Summarize Argument: Phenomenon-Hypothesis

The author concludes that the crosswalk safety features are a waste of money because more pedestrian injuries occur at crosswalks with these features than at crosswalks without them.

Identify and Describe Flaw

The author compares the number of injuries at crosswalks with safety features and crosswalks without them. He assumes that these crosswalks are similar to one another in all relevant ways, but there could be some important differences between them. For example, maybe far more people cross at the crosswalks with safety features. Or maybe these crosswalks are more dangerous in the first place and the safety features make them much safer, even though more injuries still occur at them.

A
fails to consider that crosswalks marked by both striping and flashing lights are marked in this way precisely because they are the most dangerous ones

If the crosswalks got safety features because they were the most dangerous, there would likely be even more injuries without the features. Even though the safety features haven’t completely eliminated injuries, the author can’t conclude that they’re a waste of money.

B
takes for granted that safety features that fail to reduce the number of injuries are a waste of taxpayer money

The author never claims that the safety features “fail to reduce the number of injuries,” just that more injuries occur at crosswalks with the safety features.

C
presumes that there are less expensive features that will reduce the number of pedestrian injuries just as effectively as striping and flashing lights

The author doesn’t propose any alternative measures for reducing injuries.
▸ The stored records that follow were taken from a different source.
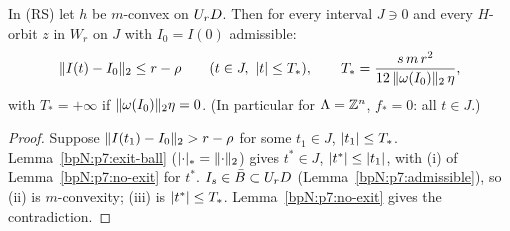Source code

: \begin{lemma}\label{bpN:p7:resonant-lemma1}
In (RS) let $h$ be $m$-convex on $\UD r$. Then for every interval $J\ni0$ and every $H$-orbit $z$ in $W_r$ on $J$ with $I_0=I(0)$ admissible:
\[\norm{I(t)-I_0}_2\le r-\rho\qquad(t\in J,\ \abs t\le T_*),\qquad T_*=\frac{s\,m\,r^2}{12\,\norm{\omega(I_0)}_2\,\eta},\]
with $T_*=+\infty$ if $\norm{\omega(I_0)}_2\eta=0$. (In particular for $\Lambda=\Z^n$, $f_*=0$: all $t\in J$.)
\end{lemma}
\begin{proof}
\label{stepN:p7:l1-exit} Suppose $\norm{I(t_1)-I_0}_2>r-\rho$ for some $t_1\in J$, $\abs{t_1}\le T_*$. Lemma~\ref{bpN:p7:exit-ball} ($\abs\cdot_*=\norm\cdot_2$) gives $t^*\in J$, $\abs{t^*}\le\abs{t_1}$, with (i) of Lemma~\ref{bpN:p7:no-exit} for $t^*$.
\label{stepN:p7:l1-hyp} $I_s\in\bar B\subset\UD r$ (Lemma~\ref{bpN:p7:admissible}), so (ii) is $m$-convexity; (iii) is $\abs{t^*}\le T_*$. Lemma~\ref{bpN:p7:no-exit} gives the contradiction.
\end{proof}


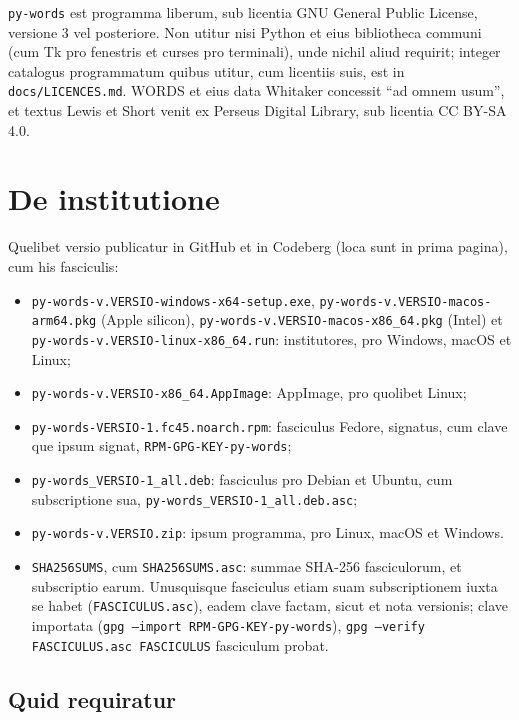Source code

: \documentclass[12pt,
              article,
              oneside
              ]{memoir}
\begin{document}
%
\texttt{py-words} est programma liberum, sub licentia GNU General Public
License, versione 3 vel posteriore. Non utitur nisi Python et eius
bibliotheca communi (cum Tk pro fenestris et curses pro terminali), unde
nichil aliud requirit; integer catalogus programmatum quibus utitur, cum
licentiis suis, est in \texttt{docs/LICENCES.md}. WORDS et eius data
Whitaker concessit \enquote{ad omnem usum}, et textus Lewis et Short venit
ex Perseus Digital Library, sub licentia CC BY-SA 4.0.

\section{De institutione}
\label{sec:install}

Quelibet versio publicatur in GitHub et in Codeberg (loca sunt in prima
pagina), cum his fasciculis:

%
\begin{itemize}
\item \texttt{py-words-v.VERSIO-windows-x64-setup.exe},
  \texttt{py-words-v.VERSIO-macos-arm64.pkg} (Apple silicon),
  \texttt{py-words-v.VERSIO-macos-x86\_64.pkg} (Intel) et
  \texttt{py-words-v.VERSIO-linux-x86\_64.run}: institutores, pro
  Windows, macOS et Linux;
\item \texttt{py-words-v.VERSIO-x86\_64.AppImage}: AppImage, pro
  quolibet Linux;
\item \texttt{py-words-VERSIO-1.fc45.noarch.rpm}: fasciculus Fedore,
  signatus, cum clave que ipsum signat, \texttt{RPM-GPG-KEY-py-words};
\item \texttt{py-words\_VERSIO-1\_all.deb}: fasciculus pro Debian et
  Ubuntu, cum subscriptione sua, \texttt{py-words\_VERSIO-1\_all.deb.asc};
\item \texttt{py-words-v.VERSIO.zip}: ipsum programma, pro Linux, macOS
  et Windows.
\item \texttt{SHA256SUMS}, cum \texttt{SHA256SUMS.asc}: summae SHA-256
  fasciculorum, et subscriptio earum. Unusquisque fasciculus etiam suam
  subscriptionem iuxta se habet (\texttt{FASCICULUS.asc}), eadem clave
  factam, sicut et nota versionis; clave importata (\texttt{gpg --import
  RPM-GPG-KEY-py-words}), \texttt{gpg --verify FASCICULUS.asc FASCICULUS}
  fasciculum probat.
\end{itemize}

\subsection{Quid requiratur}
\end{document}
He never assumes that less expensive features will be as effective, he just suggests that the current features aren’t effective enough.

D
takes for granted that crosswalks with both striping and flashing lights have no other safety features

The author only addresses striping and flashing lights, but he never assumes that these are the only safety features at crosswalks.

E
fails to consider that, in accidents involving pedestrians and cars, the injuries to pedestrians are nearly always more serious than the injuries to occupants of cars

The author only addresses pedestrian injuries. How these injuries compare to drivers’ injuries is irrelevant.